[Task description]: Search the entries below for the string "cubic" and copy the lines that hold it.

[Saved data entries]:
+ + +
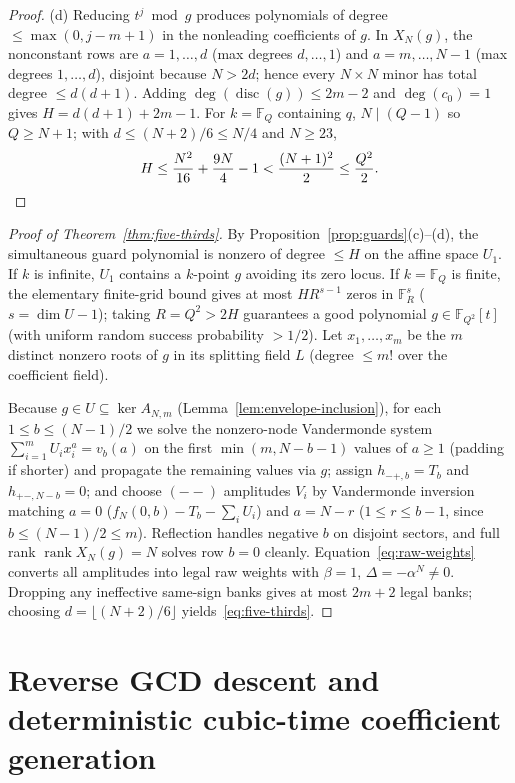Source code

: \documentclass[11pt,reqno]{amsart}
\numberwithin{equation}{section}
\theoremstyle{definition}
\theoremstyle{remark}
\newcommand{\F}{\mathbb{F}}
\newcommand{\rank}{\operatorname{rank}}
\newcommand{\disc}{\operatorname{disc}}
\begin{document}
\begin{proof}
(d) Reducing $t^j\bmod g$ produces polynomials of degree $\le\max(0,j-m+1)$ in the nonleading coefficients of $g$. In $X_N(g)$, the nonconstant rows are $a=1,\ldots,d$ (max degrees $d,\ldots,1$) and $a=m,\ldots,N-1$ (max degrees $1,\ldots,d$), disjoint because $N>2d$; hence every $N\times N$ minor has total degree $\le d(d+1)$. Adding $\deg(\disc(g))\le 2m-2$ and $\deg(c_0)=1$ gives $H=d(d+1)+2m-1$. For $k=\F_Q$ containing $q$, $N\mid (Q-1)$ so $Q\ge N+1$; with $d\le (N+2)/6\le N/4$ and $N\ge 23$,
\[
H \le \frac{N^2}{16} + \frac{9N}{4} - 1 < \frac{(N+1)^2}{2} \le \frac{Q^2}{2}. \qedhere
\]
\end{proof}

\begin{proof}[Proof of Theorem~\ref{thm:five-thirds}]
By Proposition~\ref{prop:guards}(c)--(d), the simultaneous guard polynomial is nonzero of degree $\le H$ on the affine space $U_1$. If $k$ is infinite, $U_1$ contains a $k$-point $g$ avoiding its zero locus. If $k=\F_Q$ is finite, the elementary finite-grid bound gives at most $H R^{s-1}$ zeros in $\F_R^s$ ($s=\dim U-1$); taking $R=Q^2>2H$ guarantees a good polynomial $g\in\F_{Q^2}[t]$ (with uniform random success probability $>1/2$). Let $x_1,\ldots,x_m$ be the $m$ distinct nonzero roots of $g$ in its splitting field $L$ (degree $\le m!$ over the coefficient field).

Because $g\in U\subseteq\ker A_{N,m}$ (Lemma~\ref{lem:envelope-inclusion}), for each $1\le b\le (N-1)/2$ we solve the nonzero-node Vandermonde system $\sum_{i=1}^m U_i x_i^a = v_b(a)$ on the first $\min(m,N-b-1)$ values of $a\ge 1$ (padding if shorter) and propagate the remaining values via $g$; assign $h_{-+,b}=T_b$ and $h_{+-,N-b}=0$; and choose $(--)$ amplitudes $V_i$ by Vandermonde inversion matching $a=0$ ($f_N(0,b)-T_b-\sum_i U_i$) and $a=N-r$ ($1\le r\le b-1$, since $b\le (N-1)/2\le m$). Reflection handles negative $b$ on disjoint sectors, and full rank $\rank X_N(g)=N$ solves row $b=0$ cleanly. Equation~\eqref{eq:raw-weights} converts all amplitudes into legal raw weights with $\beta=1$, $\Delta=-\alpha^N\ne 0$. Dropping any ineffective same-sign banks gives at most $2m+2$ legal banks; choosing $d=\lfloor(N+2)/6\rfloor$ yields~\eqref{eq:five-thirds}.
\end{proof}

\section{Reverse GCD descent and deterministic cubic-time coefficient generation}
\label{sec:cubic}
\end{document}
+ + +
[Task answer]:
\section{Reverse GCD descent and deterministic cubic-time coefficient generation}
\label{sec:cubic}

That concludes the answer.